{2004-07-20}
Hurry up and wait!

Last night we had a work dinner and reservations were at 6:30PM. The reason for this dinner was for the Regional VP to take us all out and celebrate another month of great sales and to get everyone's feedback on new products and programs, etc. Anyway, there was a short meeting at the office prior to dinner that started at 5PM. At 6PM the VP still wasn't finished so I was sent ahead of the group to save our reservation. I got there around 6:25PM. I waited and I waited and I waited and finally at 7:25PM they all arrived. I understand that my boss didn't feel he should interrupt his boss, but what about me? I was sitting there waiting by myself hoping that because I was there they wouldn't give our table away - the only reason I went ahead is because we reserved a room. I felt it was quite rude that no one told the VP to wrap it up considering. Oh well. It wasn't too horrible I guess.

This guy at work is REALLY starting to get on my nerves. He is WAAAAYYYY too complimentary to me. Like yesterday for example, first thing he says when I walk in is "there's Miss America" and then later "Amber, you look marvelous today" and even at dinner my boss made the comment that this guy keeps the office interesting - basically because this guy is from Amarillo and has the Texas twang and is a country boy and has funny slang, etc. - he of course says "no, Amber makes the office better". What the hell? It's really getting on my nerves and apparently he makes comments about how good I look to RML when RML is in town for meetings, etc. RML said that it's starting to make him irritated as well, but since our relationship is still on the down low there isn't much to be said. However, if this guy says anything that I feel is inappropriate today I will have to let him know it isn't appreciated or welcome. Boys are so dumb! I think this guy is an alcoholic as well. At dinner he drank probably 5 very large drafts and then proceeded to drink 3 glasses of Chianti. When they got there he said to me "how many glasses of wine have you had already?" Just because I had to wait for their inconsiderate asses doesn't mean I had to drink - I drank, but it was H2O.
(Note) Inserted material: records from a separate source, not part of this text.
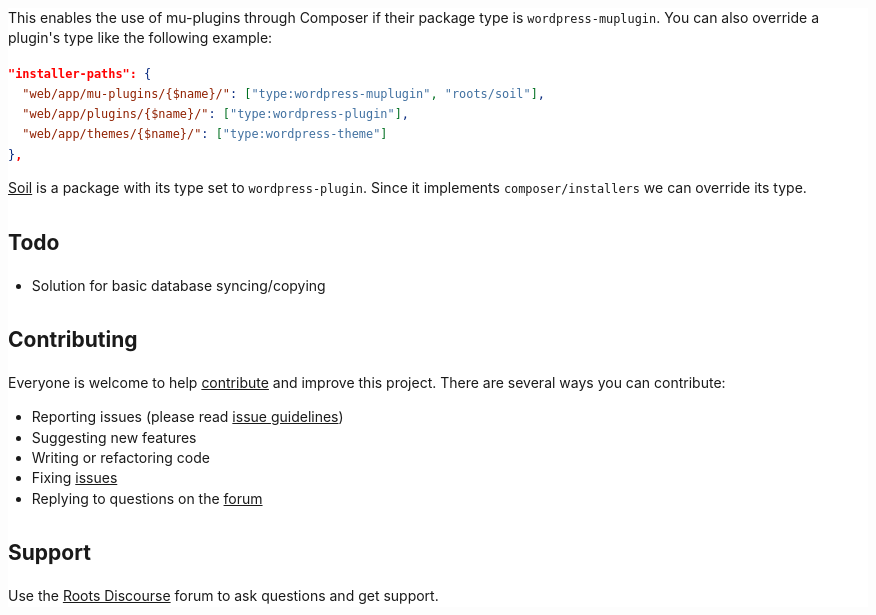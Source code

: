 This enables the use of mu-plugins through Composer if their package type is `wordpress-muplugin`. You can also override a plugin's type like the following example:

```json
"installer-paths": {
  "web/app/mu-plugins/{$name}/": ["type:wordpress-muplugin", "roots/soil"],
  "web/app/plugins/{$name}/": ["type:wordpress-plugin"],
  "web/app/themes/{$name}/": ["type:wordpress-theme"]
},
```

[Soil](https://github.com/roots/soil) is a package with its type set to `wordpress-plugin`. Since it implements `composer/installers` we can override its type.

## Todo

* Solution for basic database syncing/copying

## Contributing

Everyone is welcome to help [contribute](CONTRIBUTING.md) and improve this project. There are several ways you can contribute:

* Reporting issues (please read [issue guidelines](https://github.com/necolas/issue-guidelines))
* Suggesting new features
* Writing or refactoring code
* Fixing [issues](https://github.com/roots/bedrock/issues)
* Replying to questions on the [forum](http://discourse.roots.io/)

## Support

Use the [Roots Discourse](http://discourse.roots.io/) forum to ask questions and get support.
I really can hardly stand hearing about RML's ex anymore. I know that she is constantly a topic because of the divorce, but once this is over I really hope she isn't a conversation piece for a LONG LONG time - if not forever. I know that she might come up sometime but not in the same context as now. I'm sick to death of hearing about her. RML talked to his Mom last night and he told her that I was coming in this weekend and that he was happy about that especially since Friday might be a hard day for him. She asked him if I was coming to town because I felt guilty. Guilty for what? Their marriage was on the rocks when I met him and she filed on him; not the other way around. Of course, the timing of "us" may have been less than opportune, but if not then, when? I don't have any regrets nor does RML. I think she has just been a little skeptical which is understandable. He said that his Mom felt sad because she wishes that she had the opportunity to get to know me like she did the ex. Meaning - they lived near her and she saw them all the time. My heart goes out to his Mom since she lost her husband just a little over 6 months ago. It's going on 11 years since I lost my sister and I still ache for her. My Grandfather lost my Grandmother a week after RML lost his father. He is so lost without my Grandmother and I know that RML's Mom is just as lost without her husband. Death is so hard to deal with at times. We all know it is going to happen, but it still shocks us and hurts so much.